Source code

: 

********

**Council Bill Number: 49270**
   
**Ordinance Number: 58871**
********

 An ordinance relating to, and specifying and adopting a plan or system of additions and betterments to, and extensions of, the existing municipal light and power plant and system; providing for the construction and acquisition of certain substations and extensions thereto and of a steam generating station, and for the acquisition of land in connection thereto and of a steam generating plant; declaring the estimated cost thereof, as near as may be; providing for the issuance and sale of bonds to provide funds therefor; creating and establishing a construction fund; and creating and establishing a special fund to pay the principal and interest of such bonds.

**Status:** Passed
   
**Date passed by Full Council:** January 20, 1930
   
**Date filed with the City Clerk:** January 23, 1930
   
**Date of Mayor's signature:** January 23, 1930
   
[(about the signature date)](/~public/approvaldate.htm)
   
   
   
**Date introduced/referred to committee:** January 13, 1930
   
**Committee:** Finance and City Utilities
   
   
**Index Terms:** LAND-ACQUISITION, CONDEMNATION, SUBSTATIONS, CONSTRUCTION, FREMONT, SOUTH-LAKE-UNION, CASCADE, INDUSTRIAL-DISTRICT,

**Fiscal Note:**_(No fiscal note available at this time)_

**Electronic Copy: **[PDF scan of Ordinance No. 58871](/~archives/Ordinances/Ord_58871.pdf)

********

■ **The problem**
If a line of the records above holds the word "signature", show it.

■ **Completed exercise**
**Date of Mayor's signature:** January 23, 1930
[(about the signature date)](/~public/approvaldate.htm)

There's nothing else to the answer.